◆ Dataset excerpts:
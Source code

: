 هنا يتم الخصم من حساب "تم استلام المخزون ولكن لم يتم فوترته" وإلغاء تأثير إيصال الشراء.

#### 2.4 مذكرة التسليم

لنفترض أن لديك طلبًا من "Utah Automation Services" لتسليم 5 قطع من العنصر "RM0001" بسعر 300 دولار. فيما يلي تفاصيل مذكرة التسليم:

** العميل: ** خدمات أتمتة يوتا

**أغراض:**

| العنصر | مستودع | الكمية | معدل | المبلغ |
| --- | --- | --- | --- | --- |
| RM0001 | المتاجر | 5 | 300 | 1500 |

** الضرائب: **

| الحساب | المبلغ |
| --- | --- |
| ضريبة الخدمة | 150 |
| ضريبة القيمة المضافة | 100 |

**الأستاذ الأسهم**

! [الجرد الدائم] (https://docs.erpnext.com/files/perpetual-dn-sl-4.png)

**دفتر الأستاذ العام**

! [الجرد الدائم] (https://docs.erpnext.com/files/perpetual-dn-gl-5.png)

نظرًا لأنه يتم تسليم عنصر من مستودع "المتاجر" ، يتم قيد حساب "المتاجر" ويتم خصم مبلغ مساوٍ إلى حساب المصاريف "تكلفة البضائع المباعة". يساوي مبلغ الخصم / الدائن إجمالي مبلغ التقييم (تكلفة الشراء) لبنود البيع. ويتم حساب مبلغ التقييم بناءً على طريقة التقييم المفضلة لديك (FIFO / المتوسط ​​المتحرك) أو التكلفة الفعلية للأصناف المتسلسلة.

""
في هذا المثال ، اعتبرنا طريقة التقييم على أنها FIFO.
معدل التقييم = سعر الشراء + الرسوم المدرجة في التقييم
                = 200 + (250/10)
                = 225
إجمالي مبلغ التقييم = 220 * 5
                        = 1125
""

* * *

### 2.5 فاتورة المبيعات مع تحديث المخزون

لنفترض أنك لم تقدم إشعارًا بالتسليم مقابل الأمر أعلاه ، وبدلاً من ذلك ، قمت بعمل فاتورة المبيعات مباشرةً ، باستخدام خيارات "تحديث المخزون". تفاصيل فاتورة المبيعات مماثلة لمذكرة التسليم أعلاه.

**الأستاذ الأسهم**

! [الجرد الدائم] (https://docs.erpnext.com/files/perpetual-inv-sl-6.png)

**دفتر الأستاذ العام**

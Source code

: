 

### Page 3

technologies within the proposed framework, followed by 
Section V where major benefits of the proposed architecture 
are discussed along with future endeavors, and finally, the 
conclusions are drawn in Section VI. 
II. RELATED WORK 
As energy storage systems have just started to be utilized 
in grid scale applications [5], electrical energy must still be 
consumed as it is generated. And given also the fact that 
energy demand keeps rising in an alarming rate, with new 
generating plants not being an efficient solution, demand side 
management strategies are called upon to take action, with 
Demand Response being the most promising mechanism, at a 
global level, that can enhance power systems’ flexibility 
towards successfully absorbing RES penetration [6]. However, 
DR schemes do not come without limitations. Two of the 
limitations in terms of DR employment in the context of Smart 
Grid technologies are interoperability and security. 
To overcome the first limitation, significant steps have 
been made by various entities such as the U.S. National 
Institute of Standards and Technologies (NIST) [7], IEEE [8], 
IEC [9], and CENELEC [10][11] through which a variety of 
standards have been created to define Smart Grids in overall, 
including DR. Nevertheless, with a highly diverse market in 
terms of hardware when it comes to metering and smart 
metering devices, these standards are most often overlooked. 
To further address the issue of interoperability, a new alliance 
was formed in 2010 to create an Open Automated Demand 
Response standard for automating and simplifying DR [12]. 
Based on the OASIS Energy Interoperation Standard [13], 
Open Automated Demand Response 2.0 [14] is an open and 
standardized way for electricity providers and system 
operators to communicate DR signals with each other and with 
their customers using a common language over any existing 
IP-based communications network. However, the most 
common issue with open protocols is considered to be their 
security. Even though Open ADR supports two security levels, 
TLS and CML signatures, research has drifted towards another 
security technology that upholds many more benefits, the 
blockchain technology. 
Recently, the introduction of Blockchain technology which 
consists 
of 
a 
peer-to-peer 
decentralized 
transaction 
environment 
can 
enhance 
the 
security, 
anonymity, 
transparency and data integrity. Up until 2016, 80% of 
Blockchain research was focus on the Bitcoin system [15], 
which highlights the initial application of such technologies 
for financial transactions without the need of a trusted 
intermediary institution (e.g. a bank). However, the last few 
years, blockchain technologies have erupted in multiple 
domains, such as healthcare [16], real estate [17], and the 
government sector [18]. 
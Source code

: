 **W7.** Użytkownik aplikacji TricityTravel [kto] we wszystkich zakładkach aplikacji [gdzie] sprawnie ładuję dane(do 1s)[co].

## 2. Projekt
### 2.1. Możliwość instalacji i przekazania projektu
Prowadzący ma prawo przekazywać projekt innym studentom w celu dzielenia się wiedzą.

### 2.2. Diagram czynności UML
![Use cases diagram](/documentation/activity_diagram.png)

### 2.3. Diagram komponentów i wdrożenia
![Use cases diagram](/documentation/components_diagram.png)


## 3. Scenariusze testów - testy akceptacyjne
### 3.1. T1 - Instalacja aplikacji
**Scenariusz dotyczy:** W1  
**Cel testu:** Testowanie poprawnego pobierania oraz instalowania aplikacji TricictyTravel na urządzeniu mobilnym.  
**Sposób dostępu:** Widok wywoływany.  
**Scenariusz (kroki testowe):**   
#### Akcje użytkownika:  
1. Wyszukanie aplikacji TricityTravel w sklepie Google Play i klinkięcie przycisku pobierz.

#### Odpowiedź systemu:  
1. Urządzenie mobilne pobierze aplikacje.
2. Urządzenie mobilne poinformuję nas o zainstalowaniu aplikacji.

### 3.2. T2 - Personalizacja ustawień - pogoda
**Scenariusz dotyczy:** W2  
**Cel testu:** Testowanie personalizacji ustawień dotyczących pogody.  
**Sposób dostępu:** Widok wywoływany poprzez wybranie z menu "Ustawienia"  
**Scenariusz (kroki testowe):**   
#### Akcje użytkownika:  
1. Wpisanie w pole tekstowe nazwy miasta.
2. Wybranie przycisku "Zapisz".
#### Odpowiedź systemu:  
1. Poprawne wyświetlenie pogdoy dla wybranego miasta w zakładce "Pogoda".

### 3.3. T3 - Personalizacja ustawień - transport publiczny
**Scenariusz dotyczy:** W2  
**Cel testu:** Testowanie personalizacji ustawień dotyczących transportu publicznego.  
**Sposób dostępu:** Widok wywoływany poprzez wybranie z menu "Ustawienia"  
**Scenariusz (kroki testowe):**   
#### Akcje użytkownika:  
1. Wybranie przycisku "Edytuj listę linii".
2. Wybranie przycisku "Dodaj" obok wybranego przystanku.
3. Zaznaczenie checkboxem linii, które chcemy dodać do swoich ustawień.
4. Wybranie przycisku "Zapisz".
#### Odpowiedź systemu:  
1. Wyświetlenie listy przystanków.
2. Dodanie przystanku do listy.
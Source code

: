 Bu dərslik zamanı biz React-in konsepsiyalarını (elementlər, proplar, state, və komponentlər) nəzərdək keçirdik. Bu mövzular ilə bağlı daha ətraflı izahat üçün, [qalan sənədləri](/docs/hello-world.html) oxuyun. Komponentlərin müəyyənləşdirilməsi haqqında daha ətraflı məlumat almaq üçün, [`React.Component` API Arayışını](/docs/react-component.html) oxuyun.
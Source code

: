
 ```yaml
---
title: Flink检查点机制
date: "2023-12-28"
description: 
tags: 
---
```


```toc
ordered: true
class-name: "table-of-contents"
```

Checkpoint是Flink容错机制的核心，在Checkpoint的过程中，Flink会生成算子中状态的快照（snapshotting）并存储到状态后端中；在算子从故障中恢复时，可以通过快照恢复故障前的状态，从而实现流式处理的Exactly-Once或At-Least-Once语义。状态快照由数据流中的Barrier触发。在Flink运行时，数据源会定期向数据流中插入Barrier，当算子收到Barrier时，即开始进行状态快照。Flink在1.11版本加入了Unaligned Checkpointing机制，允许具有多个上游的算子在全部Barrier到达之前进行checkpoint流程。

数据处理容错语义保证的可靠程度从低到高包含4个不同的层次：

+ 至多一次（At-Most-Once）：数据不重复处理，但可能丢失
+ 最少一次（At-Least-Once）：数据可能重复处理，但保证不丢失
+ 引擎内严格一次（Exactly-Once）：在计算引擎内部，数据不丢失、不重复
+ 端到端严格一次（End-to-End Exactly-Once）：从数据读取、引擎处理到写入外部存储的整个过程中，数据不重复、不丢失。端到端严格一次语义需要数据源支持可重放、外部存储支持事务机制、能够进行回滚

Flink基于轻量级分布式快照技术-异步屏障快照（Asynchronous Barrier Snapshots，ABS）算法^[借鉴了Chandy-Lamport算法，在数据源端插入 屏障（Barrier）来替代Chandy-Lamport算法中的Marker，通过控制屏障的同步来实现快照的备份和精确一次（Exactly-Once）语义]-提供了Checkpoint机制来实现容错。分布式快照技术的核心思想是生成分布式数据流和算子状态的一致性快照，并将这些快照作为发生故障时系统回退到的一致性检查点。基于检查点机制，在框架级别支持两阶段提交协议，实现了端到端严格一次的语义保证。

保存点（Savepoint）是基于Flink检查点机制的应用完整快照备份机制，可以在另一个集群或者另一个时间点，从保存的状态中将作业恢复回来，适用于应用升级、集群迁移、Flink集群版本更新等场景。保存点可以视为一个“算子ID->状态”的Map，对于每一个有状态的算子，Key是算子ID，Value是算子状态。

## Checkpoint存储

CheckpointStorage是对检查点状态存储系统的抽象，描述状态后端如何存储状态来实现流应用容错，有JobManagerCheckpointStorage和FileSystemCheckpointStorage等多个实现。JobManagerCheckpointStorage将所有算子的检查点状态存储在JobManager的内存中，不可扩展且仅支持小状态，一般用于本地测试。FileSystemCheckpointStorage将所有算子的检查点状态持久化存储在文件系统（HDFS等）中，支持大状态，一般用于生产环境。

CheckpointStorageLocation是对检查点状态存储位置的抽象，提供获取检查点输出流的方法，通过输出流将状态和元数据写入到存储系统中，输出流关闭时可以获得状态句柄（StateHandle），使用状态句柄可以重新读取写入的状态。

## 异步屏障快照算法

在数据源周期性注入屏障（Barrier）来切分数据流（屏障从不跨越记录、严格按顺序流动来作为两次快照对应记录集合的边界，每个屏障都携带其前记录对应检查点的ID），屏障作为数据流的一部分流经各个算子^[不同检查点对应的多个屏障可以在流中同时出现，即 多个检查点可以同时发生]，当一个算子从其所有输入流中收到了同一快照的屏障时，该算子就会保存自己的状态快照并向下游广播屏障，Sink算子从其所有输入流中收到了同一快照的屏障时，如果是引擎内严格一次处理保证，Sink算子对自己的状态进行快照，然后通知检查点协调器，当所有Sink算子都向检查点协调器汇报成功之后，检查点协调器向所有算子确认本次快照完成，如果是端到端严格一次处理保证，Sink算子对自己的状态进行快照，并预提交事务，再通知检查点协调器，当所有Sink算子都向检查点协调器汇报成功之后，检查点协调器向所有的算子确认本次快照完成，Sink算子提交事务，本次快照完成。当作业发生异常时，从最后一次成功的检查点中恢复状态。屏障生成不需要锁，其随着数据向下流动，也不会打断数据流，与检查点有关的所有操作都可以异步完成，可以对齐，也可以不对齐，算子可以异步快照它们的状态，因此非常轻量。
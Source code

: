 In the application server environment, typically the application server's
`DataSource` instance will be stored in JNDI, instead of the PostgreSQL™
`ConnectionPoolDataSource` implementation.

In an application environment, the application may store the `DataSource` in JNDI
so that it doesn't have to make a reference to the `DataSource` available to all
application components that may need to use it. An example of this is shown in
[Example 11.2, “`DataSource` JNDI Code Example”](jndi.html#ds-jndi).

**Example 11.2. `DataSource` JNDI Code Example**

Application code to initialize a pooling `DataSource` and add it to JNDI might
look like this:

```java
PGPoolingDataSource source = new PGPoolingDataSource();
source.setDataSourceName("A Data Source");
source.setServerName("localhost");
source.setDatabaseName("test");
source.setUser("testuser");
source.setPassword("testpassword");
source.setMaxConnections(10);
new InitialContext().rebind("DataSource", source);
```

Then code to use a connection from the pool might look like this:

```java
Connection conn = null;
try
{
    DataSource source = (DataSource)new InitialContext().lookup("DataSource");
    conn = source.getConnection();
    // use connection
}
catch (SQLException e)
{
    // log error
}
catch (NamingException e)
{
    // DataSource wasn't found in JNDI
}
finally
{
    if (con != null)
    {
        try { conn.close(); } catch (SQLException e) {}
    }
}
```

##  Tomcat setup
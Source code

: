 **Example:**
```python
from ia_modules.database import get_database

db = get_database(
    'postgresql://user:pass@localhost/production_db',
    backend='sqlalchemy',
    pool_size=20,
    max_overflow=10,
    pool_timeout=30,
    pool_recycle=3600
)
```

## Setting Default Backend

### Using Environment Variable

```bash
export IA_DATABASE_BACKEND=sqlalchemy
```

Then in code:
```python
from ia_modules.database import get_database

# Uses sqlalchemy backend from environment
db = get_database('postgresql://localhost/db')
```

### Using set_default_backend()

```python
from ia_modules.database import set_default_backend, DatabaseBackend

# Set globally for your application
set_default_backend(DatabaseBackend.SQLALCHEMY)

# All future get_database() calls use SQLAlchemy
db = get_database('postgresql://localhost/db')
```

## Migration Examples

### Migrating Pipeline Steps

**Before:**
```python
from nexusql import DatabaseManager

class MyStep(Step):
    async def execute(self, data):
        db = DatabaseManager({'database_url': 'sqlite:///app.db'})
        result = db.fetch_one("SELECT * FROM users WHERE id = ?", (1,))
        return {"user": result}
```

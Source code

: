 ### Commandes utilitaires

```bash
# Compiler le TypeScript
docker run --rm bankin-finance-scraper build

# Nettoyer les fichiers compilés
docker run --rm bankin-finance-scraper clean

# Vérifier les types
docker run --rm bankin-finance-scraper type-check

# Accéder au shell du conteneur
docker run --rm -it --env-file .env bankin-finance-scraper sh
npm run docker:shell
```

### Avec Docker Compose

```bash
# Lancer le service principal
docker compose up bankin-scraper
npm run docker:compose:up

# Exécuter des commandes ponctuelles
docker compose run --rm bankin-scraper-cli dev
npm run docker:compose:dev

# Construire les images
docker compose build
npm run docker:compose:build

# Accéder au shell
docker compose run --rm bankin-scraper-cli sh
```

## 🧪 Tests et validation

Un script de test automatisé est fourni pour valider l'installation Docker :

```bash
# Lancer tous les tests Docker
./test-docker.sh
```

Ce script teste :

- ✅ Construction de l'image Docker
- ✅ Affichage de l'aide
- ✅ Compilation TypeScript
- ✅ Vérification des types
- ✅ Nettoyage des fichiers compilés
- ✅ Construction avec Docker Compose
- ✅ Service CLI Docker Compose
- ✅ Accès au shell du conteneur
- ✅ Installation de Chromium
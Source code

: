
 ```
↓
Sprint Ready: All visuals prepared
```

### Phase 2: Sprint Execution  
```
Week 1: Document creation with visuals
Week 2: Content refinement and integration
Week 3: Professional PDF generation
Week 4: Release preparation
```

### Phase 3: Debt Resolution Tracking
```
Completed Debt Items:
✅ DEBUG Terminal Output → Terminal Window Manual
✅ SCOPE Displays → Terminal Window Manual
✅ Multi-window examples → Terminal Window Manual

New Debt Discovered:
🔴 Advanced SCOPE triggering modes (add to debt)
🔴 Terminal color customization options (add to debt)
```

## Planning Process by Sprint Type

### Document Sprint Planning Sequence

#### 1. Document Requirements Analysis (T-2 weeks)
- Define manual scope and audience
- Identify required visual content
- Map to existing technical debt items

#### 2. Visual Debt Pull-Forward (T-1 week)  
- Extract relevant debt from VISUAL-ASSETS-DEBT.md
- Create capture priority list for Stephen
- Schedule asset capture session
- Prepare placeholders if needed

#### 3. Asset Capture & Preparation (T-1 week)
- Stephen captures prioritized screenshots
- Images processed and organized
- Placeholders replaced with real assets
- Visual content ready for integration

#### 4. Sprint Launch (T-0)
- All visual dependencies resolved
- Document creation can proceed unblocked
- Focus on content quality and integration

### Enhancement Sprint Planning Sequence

◆ Exercise aim: In the listing above, start at the line with "Grid technologies are", go on through the line with "including DR. Nevertheless, with", and copy each of those lines exactly; leave out all the rest.

◆ Result for this task:
Grid technologies are interoperability and security. 
To overcome the first limitation, significant steps have 
been made by various entities such as the U.S. National 
Institute of Standards and Technologies (NIST) [7], IEEE [8], 
IEC [9], and CENELEC [10][11] through which a variety of 
standards have been created to define Smart Grids in overall, 
including DR. Nevertheless, with a highly diverse market in 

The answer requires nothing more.